Count every line in the following listing that contains "administration", then report that count with nothing added.

* * *

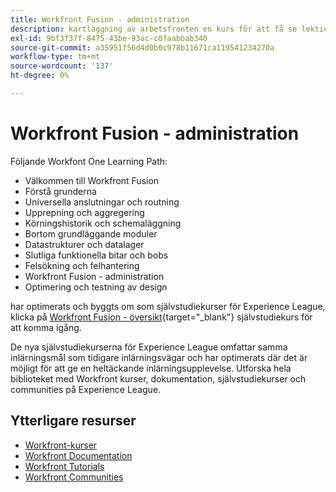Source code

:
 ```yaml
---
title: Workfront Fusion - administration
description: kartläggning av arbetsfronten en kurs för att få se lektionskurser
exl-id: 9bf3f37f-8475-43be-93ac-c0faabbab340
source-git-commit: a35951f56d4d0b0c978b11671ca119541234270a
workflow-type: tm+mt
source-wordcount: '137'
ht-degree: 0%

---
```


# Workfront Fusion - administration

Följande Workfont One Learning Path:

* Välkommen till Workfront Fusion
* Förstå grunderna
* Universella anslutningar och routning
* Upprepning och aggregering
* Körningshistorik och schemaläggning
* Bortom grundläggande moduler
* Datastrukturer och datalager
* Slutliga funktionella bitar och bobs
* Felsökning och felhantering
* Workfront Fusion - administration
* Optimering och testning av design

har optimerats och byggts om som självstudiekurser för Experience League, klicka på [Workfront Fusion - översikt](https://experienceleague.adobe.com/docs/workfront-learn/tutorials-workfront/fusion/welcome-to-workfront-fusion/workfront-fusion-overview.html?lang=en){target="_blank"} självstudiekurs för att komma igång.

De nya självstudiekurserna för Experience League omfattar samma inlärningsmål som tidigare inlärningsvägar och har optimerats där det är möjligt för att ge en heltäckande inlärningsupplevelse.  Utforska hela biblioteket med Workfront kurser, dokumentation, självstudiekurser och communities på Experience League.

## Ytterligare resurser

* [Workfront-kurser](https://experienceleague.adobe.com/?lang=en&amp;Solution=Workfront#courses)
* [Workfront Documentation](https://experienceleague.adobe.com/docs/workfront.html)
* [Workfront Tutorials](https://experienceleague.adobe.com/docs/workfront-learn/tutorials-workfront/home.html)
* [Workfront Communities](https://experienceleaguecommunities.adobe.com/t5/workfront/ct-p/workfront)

* * *

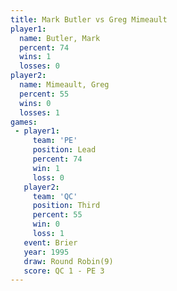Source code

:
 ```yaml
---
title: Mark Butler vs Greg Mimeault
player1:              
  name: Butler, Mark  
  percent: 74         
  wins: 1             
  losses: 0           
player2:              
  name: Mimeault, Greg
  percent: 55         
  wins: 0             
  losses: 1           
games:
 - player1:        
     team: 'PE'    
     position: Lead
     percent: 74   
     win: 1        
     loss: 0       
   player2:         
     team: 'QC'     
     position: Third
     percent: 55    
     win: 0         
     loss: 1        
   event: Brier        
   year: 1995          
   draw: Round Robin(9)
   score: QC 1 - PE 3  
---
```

* * *

> _Solution_
3